Recently it emerged that the food delivery business Just Eat is facing an investigation by the Information Commissioner’s Office (ICO) after a delivery driver stole a customers’ number to send her inappropriate text messages.
According to The Telegraph Technology (pub.16 January 2018), the customer claimed she received a text from the driver after ordering a takeaway. When she asked who was contacting her, he told her it was “a fan” and sent a winking emoji. She said that the driver asked her if she had a boyfriend and told her that “I do not just try to make friends”. He also told her he would see her “next time, when I get your meal”.
After sharing the messages on Facebook and Twitter, the customer said she was “astounded” by the number of women who had got in contact to say the same thing had happened to them.
The ICO said it had opened an investigation on the matter.
A spokesman said: “If a customer’s phone number is used for reasons for which it was not originally taken, it could be a breach of the Data Protection Act. Organisations have a legal duty to make sure personal data is only used for the purposes for which it was obtained. We are aware of reports of an incident involving Just Eat and will be looking into it.”
A spokesman for Just Eat said: “The safety and wellbeing of our customers is extremely important to us and we were deeply concerned to hear about this incident.

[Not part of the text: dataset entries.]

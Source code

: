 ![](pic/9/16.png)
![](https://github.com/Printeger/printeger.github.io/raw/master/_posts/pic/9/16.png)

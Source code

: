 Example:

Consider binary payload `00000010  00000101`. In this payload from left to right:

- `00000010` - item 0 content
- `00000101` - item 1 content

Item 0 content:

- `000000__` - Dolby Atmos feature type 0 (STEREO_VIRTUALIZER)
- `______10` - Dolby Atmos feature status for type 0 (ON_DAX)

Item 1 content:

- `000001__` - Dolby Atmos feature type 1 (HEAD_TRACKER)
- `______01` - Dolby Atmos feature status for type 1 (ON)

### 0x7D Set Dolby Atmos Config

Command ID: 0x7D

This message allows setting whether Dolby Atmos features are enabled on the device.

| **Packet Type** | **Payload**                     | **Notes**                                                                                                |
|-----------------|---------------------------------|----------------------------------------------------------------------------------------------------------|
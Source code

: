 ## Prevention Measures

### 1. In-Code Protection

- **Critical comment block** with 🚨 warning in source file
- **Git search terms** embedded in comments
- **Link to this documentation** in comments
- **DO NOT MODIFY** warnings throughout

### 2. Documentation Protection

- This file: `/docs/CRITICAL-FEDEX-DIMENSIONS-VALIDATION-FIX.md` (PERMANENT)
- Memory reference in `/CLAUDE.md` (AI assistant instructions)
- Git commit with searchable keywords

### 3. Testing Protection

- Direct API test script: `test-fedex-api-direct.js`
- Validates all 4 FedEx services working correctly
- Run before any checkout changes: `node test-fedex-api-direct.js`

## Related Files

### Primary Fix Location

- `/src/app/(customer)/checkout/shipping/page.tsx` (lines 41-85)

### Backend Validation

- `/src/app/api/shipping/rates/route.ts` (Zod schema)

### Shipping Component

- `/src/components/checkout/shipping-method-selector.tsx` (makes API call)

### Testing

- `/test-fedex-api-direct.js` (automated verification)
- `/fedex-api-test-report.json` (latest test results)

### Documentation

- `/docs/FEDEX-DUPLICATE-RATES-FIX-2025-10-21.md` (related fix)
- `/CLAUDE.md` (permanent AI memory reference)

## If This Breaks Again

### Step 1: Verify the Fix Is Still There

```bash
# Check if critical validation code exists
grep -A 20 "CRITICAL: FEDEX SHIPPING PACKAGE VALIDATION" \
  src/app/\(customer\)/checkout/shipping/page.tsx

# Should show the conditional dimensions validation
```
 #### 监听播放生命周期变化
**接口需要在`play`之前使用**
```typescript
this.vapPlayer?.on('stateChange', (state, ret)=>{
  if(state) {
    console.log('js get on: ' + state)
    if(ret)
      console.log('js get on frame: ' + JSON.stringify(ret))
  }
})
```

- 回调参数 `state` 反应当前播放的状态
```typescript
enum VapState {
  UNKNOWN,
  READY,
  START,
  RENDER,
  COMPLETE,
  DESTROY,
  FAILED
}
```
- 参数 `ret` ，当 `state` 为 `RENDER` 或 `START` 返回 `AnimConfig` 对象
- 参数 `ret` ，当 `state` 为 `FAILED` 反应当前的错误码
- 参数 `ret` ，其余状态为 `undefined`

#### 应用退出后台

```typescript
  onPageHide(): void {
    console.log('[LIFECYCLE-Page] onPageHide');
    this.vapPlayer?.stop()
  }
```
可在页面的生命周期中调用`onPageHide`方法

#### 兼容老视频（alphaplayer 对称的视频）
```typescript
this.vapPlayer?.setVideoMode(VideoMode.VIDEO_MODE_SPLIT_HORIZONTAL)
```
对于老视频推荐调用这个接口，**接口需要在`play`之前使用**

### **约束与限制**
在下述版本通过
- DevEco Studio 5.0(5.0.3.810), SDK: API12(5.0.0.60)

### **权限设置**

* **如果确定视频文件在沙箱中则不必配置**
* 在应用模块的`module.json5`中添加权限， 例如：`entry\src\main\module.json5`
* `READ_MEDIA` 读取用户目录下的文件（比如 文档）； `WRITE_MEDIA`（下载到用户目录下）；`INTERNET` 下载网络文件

“Along with our restaurant partners we take the safeguarding of customer data extremely seriously. We share information with our restaurant partners solely for the purpose of facilitating delivery and are continually reviewing our policies and practices to ensure they are robust.“
“When you visit the Website or use the Service to make an Order from a Restaurant through the Website, you may be asked to provide information about yourself including your name, contact details (such as telephone and mobile numbers and e-mail address) and payment information (such as credit or debit card information).
“We may need to provide your information to any Restaurants that you have placed an Order with so as to allow the Restaurant to process and deliver your Order. By submitting your personal data, you agree to this transfer, storing or processing.
This incident appears to show that the misuse of customer’s personal data is widespread. It’s no wonder than that many people say they do not trust businesses with their personal information. Just Eat’s reputation has been damaged, it could face a fine from the ICO and it may lose customers.
Businesses need to understand that good data protection is essential – and that this includes doing much more than having well-written policies. It means adopting an ethical mindset and amongst other things this means ensuring that any other business that customer’s personal information is shared with can be relied upon take data protection seriously.